If you find any more please post them.

Slim


----------



## belkin81 (26 Jul 2004)

Slim said:
			
		

> Good video
> 
> If you find any more please post them.
> 
> Slim



http://militaryvideos.net/ They have IED videos ammo dump   attacks and other ones from afghanistan and iraq. They are all in bit torrent download form


----------



## Smoothbore (27 Jul 2004)

What were those explosions, especially the one detonating on the road? Grenades?


----------



## Padraig OCinnead (27 Jul 2004)

The second one that goes off, the one near the right edge of the road looks like a white cylinder. Not like a grenade bouncing along the road. Perhaps an IED? It sure had the hollow crump of a grenade. I could not see the first one that went off near the median. I wonder why the civvies were still around. It blows the theory that they are usually aware of impeding attacks and as such make themselves scarce when it's about to go off on the Coalition forces.

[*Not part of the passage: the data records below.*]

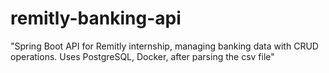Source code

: # remitly-banking-api
"Spring Boot API for Remitly internship, managing banking data with CRUD operations. Uses PostgreSQL, Docker, after parsing the csv file"
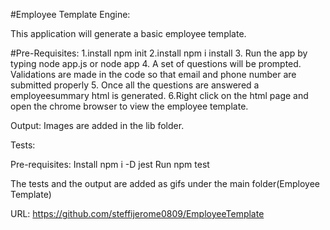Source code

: #Employee Template Engine:

This application will generate a basic employee template.

#Pre-Requisites:
1.install npm init
2.install npm i install
3. Run the app by typing node app.js or node app 
4. A set of questions will be prompted. Validations are made in the code so that email and phone number are submitted properly 
5. Once all the questions are answered a employeesummary html is generated.
6.Right click on the html page and open the chrome browser to view the employee template.

Output:
Images are added in the lib folder.

Tests:

Pre-requisites: 
Install npm i -D jest
Run npm test 

The tests and the output are added as gifs under the main folder(Employee Template)

URL:
https://github.com/steffijerome0809/EmployeeTemplate
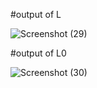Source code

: #output of L

![Screenshot (29)](https://github.com/hghyhghy/Localdate_java/assets/140393712/3994d1e1-304b-47b1-9520-c770c8e75d0f)


#output of L0

![Screenshot (30)](https://github.com/hghyhghy/Localdate_java/assets/140393712/30eca2eb-7e91-494b-866b-3b303b80d109)
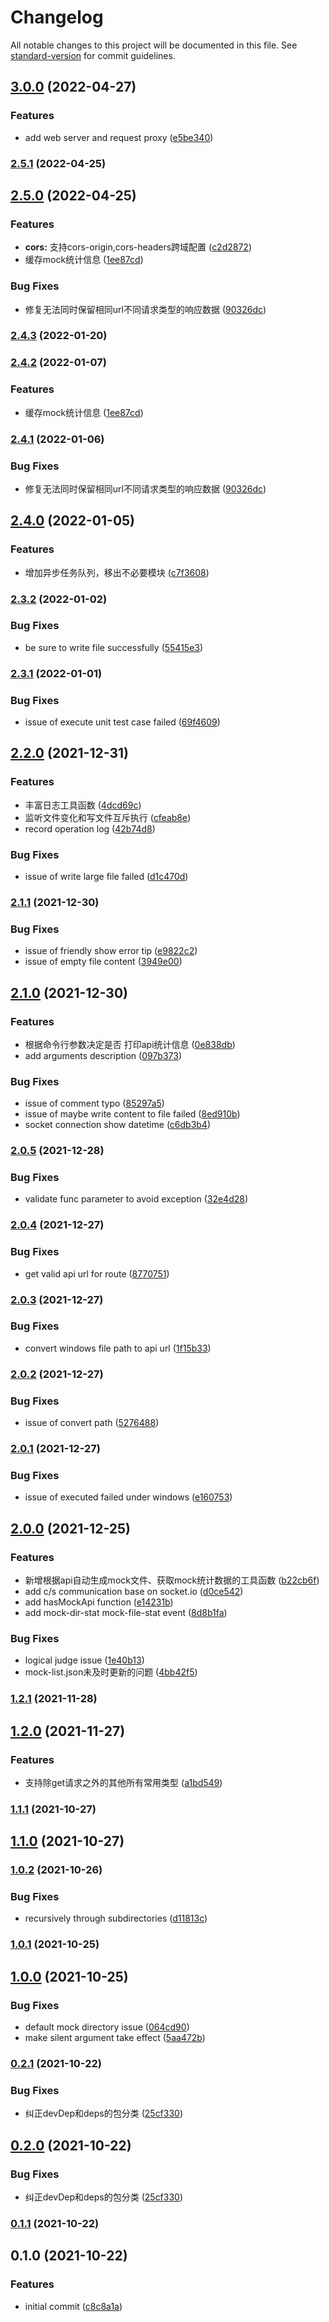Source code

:# Changelog

All notable changes to this project will be documented in this file. See [standard-version](https://github.com/conventional-changelog/standard-version) for commit guidelines.

## [3.0.0](https://github.com/chandq/mock-service-cli/compare/v2.5.1...v3.0.0) (2022-04-27)


### Features

* add web server and request proxy ([e5be340](https://github.com/chandq/mock-service-cli/commit/e5be340940042eb05e2e5cb9d2fcc6f8316052d5))

### [2.5.1](https://github.com/chandq/mock-service-cli/compare/v2.5.0...v2.5.1) (2022-04-25)

## [2.5.0](https://github.com/chandq/mock-service-cli/compare/v2.4.0...v2.5.0) (2022-04-25)


### Features

* **cors:** 支持cors-origin,cors-headers跨域配置 ([c2d2872](https://github.com/chandq/mock-service-cli/commit/c2d28723d047139a5165190b4ba197f46470f72f))
* 缓存mock统计信息 ([1ee87cd](https://github.com/chandq/mock-service-cli/commit/1ee87cd041e68b9f17b64e9e3cb906681cb855fc))


### Bug Fixes

* 修复无法同时保留相同url不同请求类型的响应数据 ([90326dc](https://github.com/chandq/mock-service-cli/commit/90326dc556760eb81efadd76b031366452c95d2b))

### [2.4.3](https://github.com/chandq/mock-service-cli/compare/v2.4.2...v2.4.3) (2022-01-20)

### [2.4.2](https://github.com/chandq/mock-service-cli/compare/v2.4.1...v2.4.2) (2022-01-07)


### Features

* 缓存mock统计信息 ([1ee87cd](https://github.com/chandq/mock-service-cli/commit/1ee87cd041e68b9f17b64e9e3cb906681cb855fc))

### [2.4.1](https://github.com/chandq/mock-service-cli/compare/v2.4.0...v2.4.1) (2022-01-06)


### Bug Fixes

* 修复无法同时保留相同url不同请求类型的响应数据 ([90326dc](https://github.com/chandq/mock-service-cli/commit/90326dc556760eb81efadd76b031366452c95d2b))

## [2.4.0](https://github.com/chandq/mock-service-cli/compare/v2.3.2...v2.4.0) (2022-01-05)


### Features

* 增加异步任务队列，移出不必要模块 ([c7f3608](https://github.com/chandq/mock-service-cli/commit/c7f3608e4d0185434154d6f8d84889f281147022))

### [2.3.2](https://github.com/chandq/mock-service-cli/compare/v2.3.1...v2.3.2) (2022-01-02)


### Bug Fixes

* be sure to write file successfully ([55415e3](https://github.com/chandq/mock-service-cli/commit/55415e387af4d8232db2bede0a51dad1dca474b3))

### [2.3.1](https://github.com/chandq/mock-service-cli/compare/v2.2.0...v2.3.1) (2022-01-01)


### Bug Fixes

* issue of execute unit test case failed ([69f4609](https://github.com/chandq/mock-service-cli/commit/69f46099ed5b26de5d4cca523c56afcbf4db5f2c))

## [2.2.0](https://github.com/chandq/mock-service-cli/compare/v2.1.1...v2.2.0) (2021-12-31)


### Features

* 丰富日志工具函数 ([4dcd69c](https://github.com/chandq/mock-service-cli/commit/4dcd69c6400f65aaf77ea4a2923c9900d5954d09))
* 监听文件变化和写文件互斥执行 ([cfeab8e](https://github.com/chandq/mock-service-cli/commit/cfeab8ede05573974125a9fa91f1db6afa8a898d))
* record operation log ([42b74d8](https://github.com/chandq/mock-service-cli/commit/42b74d8be0e694600c999490d3fe93bfb3620051))


### Bug Fixes

* issue of write large file failed ([d1c470d](https://github.com/chandq/mock-service-cli/commit/d1c470daf9829916016b73993b114fc5ffe3c985))

### [2.1.1](https://github.com/chandq/mock-service-cli/compare/v2.1.0...v2.1.1) (2021-12-30)


### Bug Fixes

* issue of  friendly show error tip ([e9822c2](https://github.com/chandq/mock-service-cli/commit/e9822c2038ad411d91a170af33e7541e266ca8e6))
* issue of empty file content ([3949e00](https://github.com/chandq/mock-service-cli/commit/3949e00a46b4555bc08ec8564221cc230c780dcb))

## [2.1.0](https://github.com/chandq/mock-service-cli/compare/v2.0.5...v2.1.0) (2021-12-30)


### Features

* 根据命令行参数决定是否 打印api统计信息 ([0e838db](https://github.com/chandq/mock-service-cli/commit/0e838db7820fd096163d14eb87abbd9b852b6a0e))
* add arguments description ([097b373](https://github.com/chandq/mock-service-cli/commit/097b3733a1da0b43dae6b50080d270323b92f0d2))


### Bug Fixes

* issue of comment typo ([85297a5](https://github.com/chandq/mock-service-cli/commit/85297a5895fd7c0446ee8b90a58ebed90a02e9e7))
* issue of maybe write content to file failed ([8ed910b](https://github.com/chandq/mock-service-cli/commit/8ed910b1e9687cae46ad6bdab641db0c305c83fb))
* socket connection show datetime ([c6db3b4](https://github.com/chandq/mock-service-cli/commit/c6db3b47a2370dc1c9aba5495dbb6606c20eb0c9))

### [2.0.5](https://github.com/chandq/mock-service-cli/compare/v2.0.4...v2.0.5) (2021-12-28)


### Bug Fixes

* validate func parameter to avoid exception ([32e4d28](https://github.com/chandq/mock-service-cli/commit/32e4d28114a4907352491e16829d37345fbab9d9))

### [2.0.4](https://github.com/chandq/mock-service-cli/compare/v2.0.3...v2.0.4) (2021-12-27)


### Bug Fixes

* get valid api url for route ([8770751](https://github.com/chandq/mock-service-cli/commit/877075107ea60244a52e345f37b7df855752d5f6))

### [2.0.3](https://github.com/chandq/mock-service-cli/compare/v2.0.2...v2.0.3) (2021-12-27)


### Bug Fixes

* convert windows file path to api url ([1f15b33](https://github.com/chandq/mock-service-cli/commit/1f15b334ab5374bc102e5e11fbfaae994569bca5))

### [2.0.2](https://github.com/chandq/mock-service-cli/compare/v2.0.1...v2.0.2) (2021-12-27)


### Bug Fixes

* issue of convert path ([5276488](https://github.com/chandq/mock-service-cli/commit/527648866f20fd25b5df0dc55b3898d7e7a1ad2c))

### [2.0.1](https://github.com/chandq/mock-service-cli/compare/v2.0.0...v2.0.1) (2021-12-27)


### Bug Fixes

* issue of executed failed under windows ([e160753](https://github.com/chandq/mock-service-cli/commit/e16075307e9fec8efcce464004b0881884f68ab8))

## [2.0.0](https://github.com/chandq/mock-service-cli/compare/v1.2.1...v2.0.0) (2021-12-25)


### Features

* 新增根据api自动生成mock文件、获取mock统计数据的工具函数 ([b22cb6f](https://github.com/chandq/mock-service-cli/commit/b22cb6fa15787a1343ec6d11606d2a59a670171b))
* add c/s communication base on  socket.io ([d0ce542](https://github.com/chandq/mock-service-cli/commit/d0ce5422ece5f7c36d6e74f06620b54096e84f73))
* add hasMockApi function ([e14231b](https://github.com/chandq/mock-service-cli/commit/e14231b8385835b59f4e0960b37b4379e4853155))
* add mock-dir-stat mock-file-stat  event ([8d8b1fa](https://github.com/chandq/mock-service-cli/commit/8d8b1faf130c84fe35bf205e68ca9634ee8ff767))


### Bug Fixes

* logical judge issue ([1e40b13](https://github.com/chandq/mock-service-cli/commit/1e40b134cfcbfd908346ed701cfd18c39502153b))
* mock-list.json未及时更新的问题 ([4bb42f5](https://github.com/chandq/mock-service-cli/commit/4bb42f506ca1bab6958554ba6043a721bc296555))

### [1.2.1](https://github.com/chandq/mock-service-cli/compare/v1.2.0...v1.2.1) (2021-11-28)

## [1.2.0](https://github.com/chandq/mock-service-cli/compare/v1.1.1...v1.2.0) (2021-11-27)


### Features

* 支持除get请求之外的其他所有常用类型 ([a1bd549](https://github.com/chandq/mock-service-cli/commit/a1bd549e24da958178a3b1244c4b2f472dfcc643))

### [1.1.1](https://github.com/chandq/mock-service-cli/compare/v1.1.0...v1.1.1) (2021-10-27)

## [1.1.0](https://github.com/chandq/mock-service-cli/compare/v1.0.2...v1.1.0) (2021-10-27)

### [1.0.2](https://github.com/chandq/mock-service-cli/compare/v1.0.1...v1.0.2) (2021-10-26)


### Bug Fixes

* recursively through subdirectories ([d11813c](https://github.com/chandq/mock-service-cli/commit/d11813c48175550c6592e52f2fd1abe1c63f8203))

### [1.0.1](https://github.com/chandq/mock-service-cli/compare/v1.0.0...v1.0.1) (2021-10-25)

## [1.0.0](https://github.com/chandq/mock-service-cli/compare/v0.2.1...v1.0.0) (2021-10-25)


### Bug Fixes

* default mock directory issue ([064cd90](https://github.com/chandq/mock-service-cli/commit/064cd903cbc891eaa068ac3c38606e37ec529257))
* make silent argument take effect ([5aa472b](https://github.com/chandq/mock-service-cli/commit/5aa472b34cee4b93683a3cc282bba0b9ad52048e))

### [0.2.1](https://github.com/chandq/mock-service-cli/compare/v0.1.1...v0.2.1) (2021-10-22)


### Bug Fixes

* 纠正devDep和deps的包分类 ([25cf330](https://github.com/chandq/mock-service-cli/commit/25cf3308337220210a2daccaf9d09444eddb1b24))

## [0.2.0](https://github.com/chandq/mock-service-cli/compare/v0.1.1...v0.2.0) (2021-10-22)


### Bug Fixes

* 纠正devDep和deps的包分类 ([25cf330](https://github.com/chandq/mock-service-cli/commit/25cf3308337220210a2daccaf9d09444eddb1b24))

### [0.1.1](https://github.com/chandq/mock-service-cli/compare/v0.1.0...v0.1.1) (2021-10-22)

## 0.1.0 (2021-10-22)


### Features

* initial commit ([c8c8a1a](https://github.com/chandq/mock-service-cli/commit/c8c8a1a8268eab16411a2d1d6b0ee90e8de4cb35))
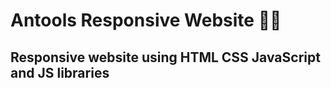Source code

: # Antools Responsive Website 👩‍💻
Responsive website using HTML CSS JavaScript and JS libraries
------------------------------
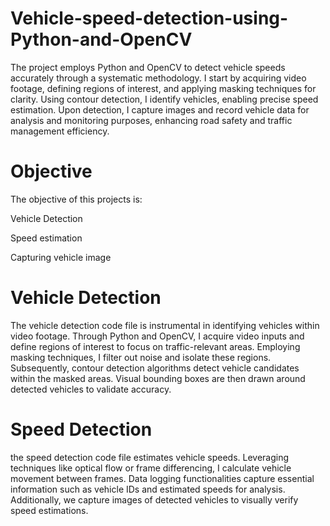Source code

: # Vehicle-speed-detection-using-Python-and-OpenCV
The project employs Python and OpenCV to detect vehicle speeds accurately through a systematic methodology. I start by acquiring video footage, defining regions of interest, and applying masking techniques for clarity. Using contour detection, I identify vehicles, enabling precise speed estimation. Upon detection, I capture images and record vehicle data for analysis and monitoring purposes, enhancing road safety and traffic management efficiency.

# Objective
The objective of this projects is:

Vehicle Detection

Speed estimation

Capturing vehicle image

# Vehicle Detection
The vehicle detection code file is instrumental in identifying vehicles within video footage. Through Python and OpenCV, I acquire video inputs and define regions of interest to focus on traffic-relevant areas. Employing masking techniques, I filter out noise and isolate these regions. Subsequently, contour detection algorithms detect vehicle candidates within the masked areas. Visual bounding boxes are then drawn around detected vehicles to validate accuracy.

# Speed Detection
the speed detection code file estimates vehicle speeds. Leveraging techniques like optical flow or frame differencing, I calculate vehicle movement between frames. Data logging functionalities capture essential information such as vehicle IDs and estimated speeds for analysis. Additionally, we capture images of detected vehicles to visually verify speed estimations. 

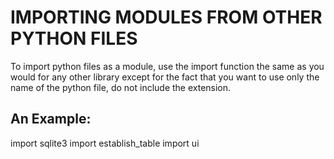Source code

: # IMPORTING MODULES FROM OTHER PYTHON FILES
To import python files as a module, use the import function
the same as you would for any other library except for the
fact that you want to use only the name of the python file,
do not include the extension.

## An Example:

import sqlite3
import establish_table
import ui

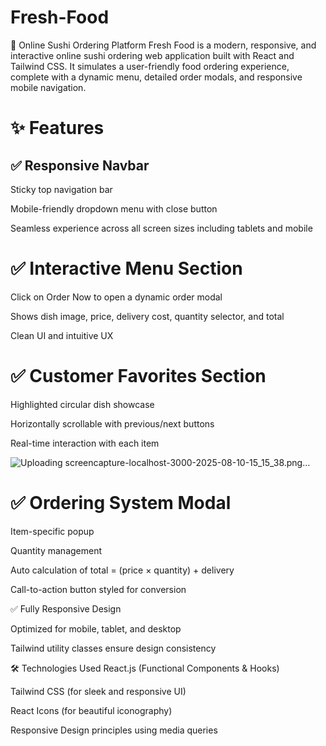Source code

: # Fresh-Food
🥗 Online Sushi Ordering Platform
Fresh Food is a modern, responsive, and interactive online sushi ordering web application built with React and Tailwind CSS. It simulates a user-friendly food ordering experience, complete with a dynamic menu, detailed order modals, and responsive mobile navigation.

# ✨ Features
## ✅ Responsive Navbar

Sticky top navigation bar

Mobile-friendly dropdown menu with close button

Seamless experience across all screen sizes including tablets and mobile

# ✅ Interactive Menu Section

Click on Order Now to open a dynamic order modal

Shows dish image, price, delivery cost, quantity selector, and total

Clean UI and intuitive UX

# ✅ Customer Favorites Section

Highlighted circular dish showcase

Horizontally scrollable with previous/next buttons

Real-time interaction with each item

![Uploading screencapture-localhost-3000-2025-08-10-15_15_38.png…]()




# ✅ Ordering System Modal

Item-specific popup

Quantity management

Auto calculation of total = (price × quantity) + delivery

Call-to-action button styled for conversion

✅ Fully Responsive Design

Optimized for mobile, tablet, and desktop

Tailwind utility classes ensure design consistency

🛠️ Technologies Used
React.js (Functional Components & Hooks)

Tailwind CSS (for sleek and responsive UI)

React Icons (for beautiful iconography)

Responsive Design principles using media queries


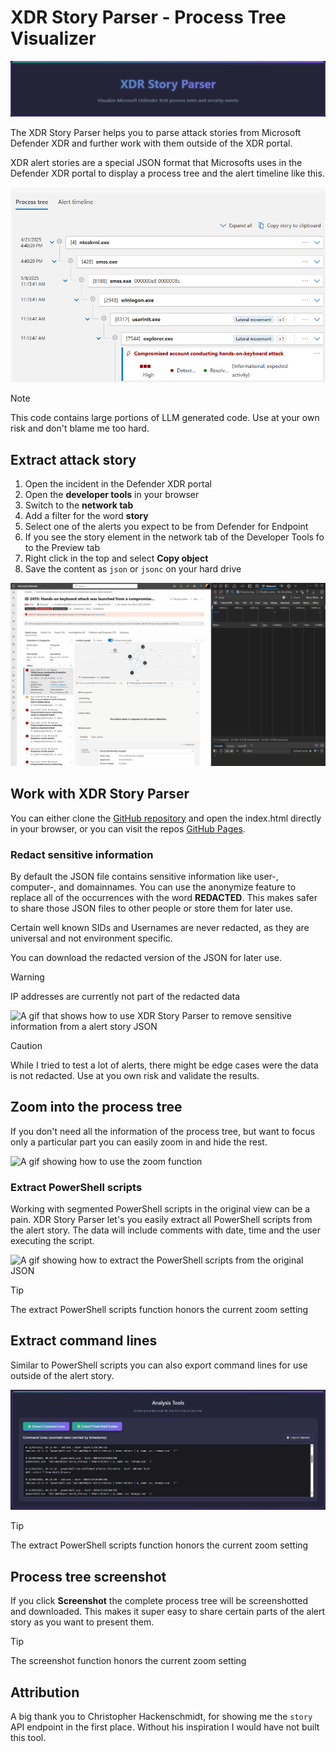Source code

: # XDR Story Parser - Process Tree Visualizer

![XDR Story Parser logo](images/logo.png)

The XDR Story Parser helps you to parse attack stories from Microsoft Defender XDR and further work with them outside of the XDR portal.

XDR alert stories are a special JSON format that Microsofts uses in the Defender XDR portal to display a process tree and the alert timeline like this.

![A screenshot of a process tree in Defender XDR showing different process in a timeline view.](images/XDRAlertStory.png)

> [!Note]
> This code contains large portions of LLM generated code. Use at your own risk and don't blame me too hard.

## Extract attack story

1. Open the incident in the Defender XDR portal
2. Open the **developer tools** in your browser
3. Switch to the **network tab**
4. Add a filter for the word **story**
5. Select one of the alerts you expect to be from Defender for Endpoint
6. If you see the story element in the network tab of the Developer Tools fo to the Preview tab
7. Right click in the top and select **Copy object**
8. Save the content as `json` or `jsonc` on your hard drive

![A gif that shows how to extract the attack story from Defender XDR as JSON](images/ExtractStoryFromXDR.gif)

## Work with XDR Story Parser

You can either clone the [GitHub repository](https://github.com/f-bader/XDRStoryParser) and open the index.html directly in your browser, or you can visit the repos [GitHub Pages](https://f-bader.github.io/XDRStoryParser/).

### Redact sensitive information

By default the JSON file contains sensitive information like user-, computer-, and domainnames. You can use the anonymize feature to replace all of the occurrences with the word **REDACTED**. This makes safer to share those JSON files to other people or store them for later use.

Certain well known SIDs and Usernames are never redacted, as they are universal and not environment specific.

You can download the redacted version of the JSON for later use.

> [!WARNING]  
> IP addresses are currently not part of the redacted data

![A gif that shows how to use XDR Story Parser to remove sensitive information from a alert story JSON](images/RedactSensitiveInformation.gif)

> [!CAUTION]
> While I tried to test a lot of alerts, there might be edge cases were the data is not redacted. Use at you own risk and validate the results.

## Zoom into the process tree

If you don't need all the information of the process tree, but want to focus only a particular part you can easily zoom in and hide the rest.

![A gif showing how to use the zoom function](images/ZoomIn.gif)

### Extract PowerShell scripts

Working with segmented PowerShell scripts in the original view can be a pain. XDR Story Parser let's you easily extract all PowerShell scripts from the alert story. The data will include comments with date, time and the user executing the script.

![A gif showing how to extract the PowerShell scripts from the original JSON](images/ExtractPowerShellScripts.gif)

> [!Tip]
> The extract PowerShell scripts function honors the current zoom setting

## Extract command lines

Similar to PowerShell scripts you can also export command lines for use outside of the alert story.

![A screenshot showing extracted command lines from the original JSON](images/ExtractCommandLines.png)

> [!Tip]
> The extract PowerShell scripts function honors the current zoom setting

## Process tree screenshot

If you click **Screenshot** the complete process tree will be screenshotted and downloaded. This makes it super easy to share certain parts of the alert story as you want to present them.

> [!Tip]
> The screenshot function honors the current zoom setting

## Attribution

A big thank you to Christopher Hackenschmidt, for showing me the `story` API endpoint in the first place. Without his inspiration I would have not built this tool.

If I were a superhero my spidey sense would be tingling


----------



## Jarnhamar (29 Jul 2004)

Sit back and imagine the stress of these guys. A bomb goes off on the road infront of you, you drive past and heres a car sitting on the side of the road.  I was expecting that car to explode when i first saw the video.


----------



## Green Lid (24 Aug 2004)

Wow

Good video, my adrenaline was going just watching it!


----------



## Scratch_043 (24 Aug 2004)

I couldn't get it to work.

the message tells me that the site can not be found.


----------



## Green Lid (25 Aug 2004)

Hey Torn

In order to watch the video I had to download a special viewer,bit torrent?, it is on the site www.militaryvideos.net
Also watch the video with the mortar attack in Afghanistan, that's a good one to.


----------



## atticus (25 Aug 2004)

I couldn't get it to work either. Maybe it's my browser.


----------



## Superman (25 Aug 2004)

that was a some pretty awsome movie clips...thanks


----------



## Niss (26 Aug 2004)

You have to download the downloader bit torrent, then you open it to from where yous saved it.


----------



## Scratch_043 (26 Aug 2004)

yeah, after I posted, I went to the millitary videos website, and downloaded a couple of them, and i already had BitTornado already, thanks, origional link still won't work for me though :crybaby:


----------



## Spr.Earl (27 Aug 2004)

After watching it over and over,they were grenades in my own opinion.
But still a quite hairy!!


----------



## PinkPanther (5 Sep 2004)

is the download not working?

any other locations for it?


----------



## Scratch_043 (7 Sep 2004)

it was posted earlier, I believe that it is www.militaryvideos.net

could be wrong, check on first page.

(you will need BitTorrent, or similar program to download)


----------